Source texts of formatted documents:
────────────────
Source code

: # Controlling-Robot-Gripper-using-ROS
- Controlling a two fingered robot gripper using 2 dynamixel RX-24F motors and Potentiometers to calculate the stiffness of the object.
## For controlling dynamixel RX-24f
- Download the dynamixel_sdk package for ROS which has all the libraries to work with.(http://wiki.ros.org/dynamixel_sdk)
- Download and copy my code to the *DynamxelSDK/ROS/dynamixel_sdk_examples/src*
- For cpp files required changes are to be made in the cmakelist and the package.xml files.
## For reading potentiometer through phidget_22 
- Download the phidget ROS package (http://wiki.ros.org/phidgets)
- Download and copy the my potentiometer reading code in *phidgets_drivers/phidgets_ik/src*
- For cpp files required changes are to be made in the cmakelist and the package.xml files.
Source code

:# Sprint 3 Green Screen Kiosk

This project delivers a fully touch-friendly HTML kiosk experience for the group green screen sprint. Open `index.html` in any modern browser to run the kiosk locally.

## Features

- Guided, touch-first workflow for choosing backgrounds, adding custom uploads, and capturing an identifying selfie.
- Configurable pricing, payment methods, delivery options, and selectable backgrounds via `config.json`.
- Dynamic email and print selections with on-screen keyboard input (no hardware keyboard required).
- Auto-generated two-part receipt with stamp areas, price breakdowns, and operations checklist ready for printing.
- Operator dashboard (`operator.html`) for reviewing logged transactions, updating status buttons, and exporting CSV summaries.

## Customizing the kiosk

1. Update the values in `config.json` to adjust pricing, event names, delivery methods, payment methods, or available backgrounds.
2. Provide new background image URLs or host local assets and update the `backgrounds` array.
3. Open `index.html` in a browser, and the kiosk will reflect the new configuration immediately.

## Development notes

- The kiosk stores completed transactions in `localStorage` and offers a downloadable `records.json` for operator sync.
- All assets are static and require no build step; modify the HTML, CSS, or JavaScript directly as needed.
────────────────
# [Work instruction]
Proceeding from the line containing "- Dynamic email" through the line containing "- Auto-generated two-part", transcribe the lines above exactly, both end lines included.

# [Response area]
- Dynamic email and print selections with on-screen keyboard input (no hardware keyboard required).
- Auto-generated two-part receipt with stamp areas, price breakdowns, and operations checklist ready for printing.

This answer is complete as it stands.